Calculating DoT & HoT Haste Sweet Spots

One of the biggest challenges with the new way DoTs (and HoTs) work in Cataclysm is knowing when you’re at enough Haste to make it worth your while to add more and get extra ticks on your spells, or when it would be better to switch over to a different stat like Mastery or Crit. This is further complicated because each spell has a different breakpoint or plateau due to their duration and intervals, so you can’t just say there’s a set Haste level for your class – it all depends on what you’re casting.

The formula for computing the number of ticks is relatively straightforward:

Round ( Base Spell Duration / ( Base Tick Time / (1 + Haste %)))

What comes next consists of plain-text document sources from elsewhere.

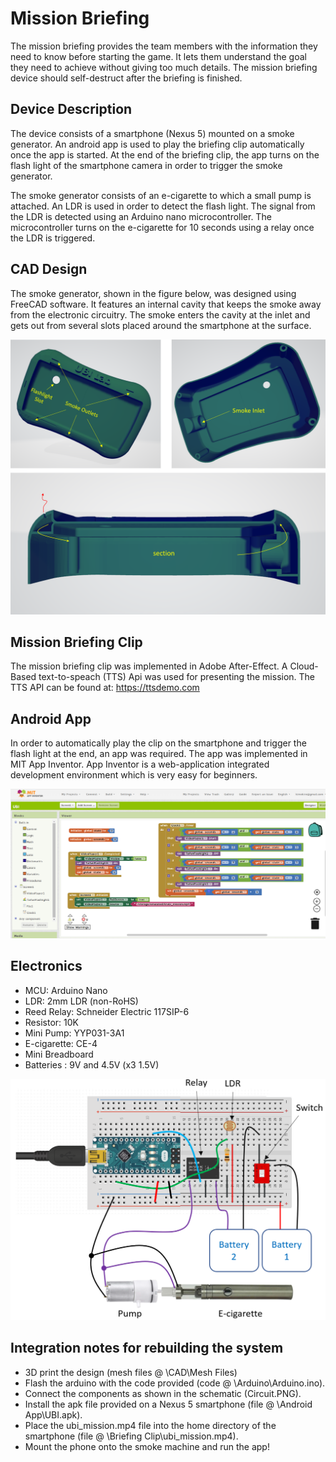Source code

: # Mission Briefing
The mission briefing provides the team members with the information they need to know before starting the game. It lets them understand the goal they need to achieve without giving too much details. The mission briefing device should self-destruct after the briefing is finished.

## Device Description
The device consists of a smartphone (Nexus 5) mounted on a smoke generator. An android app is used to play the briefing clip automatically once the app is started. At the end of the briefing clip, the app turns on the flash light of the smartphone camera in order to trigger the smoke generator. 

The smoke generator consists of an e-cigarette to which a small pump is attached. An LDR is used in order to detect the flash light. The signal from the LDR is detected using an Arduino nano microcontroller. The microcontroller turns on the e-cigarette for 10 seconds using a relay once the LDR is triggered.

## CAD Design
The smoke generator, shown in the figure below, was designed using FreeCAD software. It features an internal cavity that keeps the smoke away from the electronic circuitry. The smoke enters the cavity at the inlet and gets out from several slots placed around the smartphone at the surface.

![CAD Image](https://github.com/ubilab-escape/mission-briefing/blob/master/CAD/Images/0.png)

## Mission Briefing Clip
The mission briefing clip was implemented in Adobe After-Effect. A Cloud-Based text-to-speach (TTS) Api was used for presenting the mission. The TTS API can be found at: https://ttsdemo.com

## Android App
In order to automatically play the clip on the smartphone and trigger the flash light at the end, an app was required. The app was implemented in MIT App Inventor. App Inventor is a web-application integrated development environment which is very easy for beginners.

![App Image](https://github.com/ubilab-escape/mission-briefing/blob/master/Android%20App/UBI.png)

## Electronics 
- MCU: Arduino Nano 
- LDR: 2mm LDR (non-RoHS)
- Reed Relay: Schneider Electric 117SIP-6 
- Resistor: 10K 
- Mini Pump: YYP031-3A1
- E-cigarette: CE-4
- Mini Breadboard
- Batteries : 9V and 4.5V (x3 1.5V)

![Circuit Image](https://github.com/ubilab-escape/mission-briefing/blob/master/Circuit.PNG)

## Integration notes for rebuilding the system
- 3D print the design (mesh files @ \CAD\Mesh Files)
- Flash the arduino with the code provided (code @ \Arduino\Arduino.ino).
- Connect the components as shown in the schematic (Circuit.PNG).
- Install the apk file provided on a Nexus 5 smartphone (file @ \Android App\UBI.apk).
- Place the ubi_mission.mp4 file into the home directory of the smartphone (file @ \Briefing Clip\ubi_mission.mp4).
- Mount the phone onto the smoke machine and run the app!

In other words, take the base tick time, modify it with haste, then see if the base duration would round it up to an additional tick.

Straightforward doesn’t always mean simple, though. In order to make decisions about how much Haste to stack, you’ll want to look at all of your DoTs and see where the sweet spot is for you.

Recognizing that some people are more comfortable with math than others, I went ahead and built a spreadsheet so that you could see how your spells would work with Haste. Cyn’s DoT/HoT Haste Calculator:

  • Lets you configure four spells with different durations and tick times.
  • Gives you a place to enter your current Haste percentage and see its effect on each spell and the GCD.
  • Lets you see how much Haste rating you will need to reach specific Haste percentages at level 70, 80, and 85.
  • Provides a table of Haste values from 0%-50% with related values for each.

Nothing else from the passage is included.